Write out the stretch of lines below that begins at the line with "I think it's largely" and ends at the line with "Ironically, it might", including both, exactly as given and nothing more.

(Exercise material)

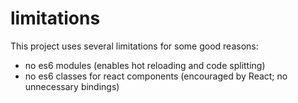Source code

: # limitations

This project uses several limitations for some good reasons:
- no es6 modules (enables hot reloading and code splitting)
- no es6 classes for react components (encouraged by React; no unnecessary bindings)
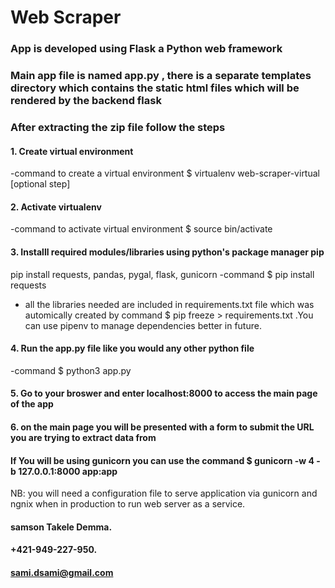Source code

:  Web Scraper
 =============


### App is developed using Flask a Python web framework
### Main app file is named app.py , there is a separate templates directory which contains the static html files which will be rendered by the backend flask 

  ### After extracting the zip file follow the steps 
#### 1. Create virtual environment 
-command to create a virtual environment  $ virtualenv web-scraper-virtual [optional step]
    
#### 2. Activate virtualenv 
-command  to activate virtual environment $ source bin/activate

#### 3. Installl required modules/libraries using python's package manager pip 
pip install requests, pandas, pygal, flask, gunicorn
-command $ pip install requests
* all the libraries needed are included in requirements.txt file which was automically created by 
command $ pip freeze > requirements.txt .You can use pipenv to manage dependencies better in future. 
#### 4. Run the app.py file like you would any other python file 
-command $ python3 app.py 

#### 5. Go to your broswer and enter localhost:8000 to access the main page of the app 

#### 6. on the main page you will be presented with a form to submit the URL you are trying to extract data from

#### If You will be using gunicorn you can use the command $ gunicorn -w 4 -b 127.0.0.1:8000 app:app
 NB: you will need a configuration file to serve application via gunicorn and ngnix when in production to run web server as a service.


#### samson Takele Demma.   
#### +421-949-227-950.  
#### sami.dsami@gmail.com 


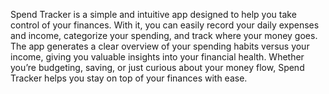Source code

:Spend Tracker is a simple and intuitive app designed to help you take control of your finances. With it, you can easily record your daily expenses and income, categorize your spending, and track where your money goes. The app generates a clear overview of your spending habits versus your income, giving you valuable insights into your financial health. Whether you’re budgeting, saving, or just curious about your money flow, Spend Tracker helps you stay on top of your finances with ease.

(End Exercise material)
(Exercise material)

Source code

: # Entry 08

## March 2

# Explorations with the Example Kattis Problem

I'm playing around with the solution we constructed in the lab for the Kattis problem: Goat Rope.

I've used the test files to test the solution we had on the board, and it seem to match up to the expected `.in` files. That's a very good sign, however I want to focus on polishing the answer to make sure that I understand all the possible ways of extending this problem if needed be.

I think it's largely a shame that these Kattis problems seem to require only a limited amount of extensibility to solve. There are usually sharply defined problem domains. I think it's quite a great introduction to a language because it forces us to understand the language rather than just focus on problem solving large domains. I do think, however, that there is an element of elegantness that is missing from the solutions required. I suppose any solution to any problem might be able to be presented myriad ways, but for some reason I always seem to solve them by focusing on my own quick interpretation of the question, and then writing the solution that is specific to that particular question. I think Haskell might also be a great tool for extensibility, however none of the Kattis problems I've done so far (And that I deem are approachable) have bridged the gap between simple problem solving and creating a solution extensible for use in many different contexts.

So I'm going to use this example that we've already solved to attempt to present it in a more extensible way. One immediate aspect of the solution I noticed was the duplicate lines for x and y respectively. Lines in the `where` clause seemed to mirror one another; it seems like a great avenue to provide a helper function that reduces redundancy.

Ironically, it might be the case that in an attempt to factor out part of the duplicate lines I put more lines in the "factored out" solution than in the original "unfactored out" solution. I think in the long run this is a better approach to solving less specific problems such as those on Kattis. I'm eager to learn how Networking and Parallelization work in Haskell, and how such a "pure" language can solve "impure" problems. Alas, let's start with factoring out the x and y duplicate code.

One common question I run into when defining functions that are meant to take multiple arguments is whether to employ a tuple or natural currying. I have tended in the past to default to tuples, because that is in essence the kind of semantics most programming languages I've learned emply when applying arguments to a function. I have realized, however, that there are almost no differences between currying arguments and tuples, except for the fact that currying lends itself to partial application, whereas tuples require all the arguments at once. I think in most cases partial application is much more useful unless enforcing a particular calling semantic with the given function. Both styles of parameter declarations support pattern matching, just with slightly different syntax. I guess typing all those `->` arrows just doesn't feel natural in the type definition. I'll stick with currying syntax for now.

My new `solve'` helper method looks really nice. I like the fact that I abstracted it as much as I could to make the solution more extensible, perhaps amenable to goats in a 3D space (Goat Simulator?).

(End Exercise material)

▸ **Problem solution**
I think it's largely a shame that these Kattis problems seem to require only a limited amount of extensibility to solve. There are usually sharply defined problem domains. I think it's quite a great introduction to a language because it forces us to understand the language rather than just focus on problem solving large domains. I do think, however, that there is an element of elegantness that is missing from the solutions required. I suppose any solution to any problem might be able to be presented myriad ways, but for some reason I always seem to solve them by focusing on my own quick interpretation of the question, and then writing the solution that is specific to that particular question. I think Haskell might also be a great tool for extensibility, however none of the Kattis problems I've done so far (And that I deem are approachable) have bridged the gap between simple problem solving and creating a solution extensible for use in many different contexts.

So I'm going to use this example that we've already solved to attempt to present it in a more extensible way. One immediate aspect of the solution I noticed was the duplicate lines for x and y respectively. Lines in the `where` clause seemed to mirror one another; it seems like a great avenue to provide a helper function that reduces redundancy.

Ironically, it might be the case that in an attempt to factor out part of the duplicate lines I put more lines in the "factored out" solution than in the original "unfactored out" solution. I think in the long run this is a better approach to solving less specific problems such as those on Kattis. I'm eager to learn how Networking and Parallelization work in Haskell, and how such a "pure" language can solve "impure" problems. Alas, let's start with factoring out the x and y duplicate code.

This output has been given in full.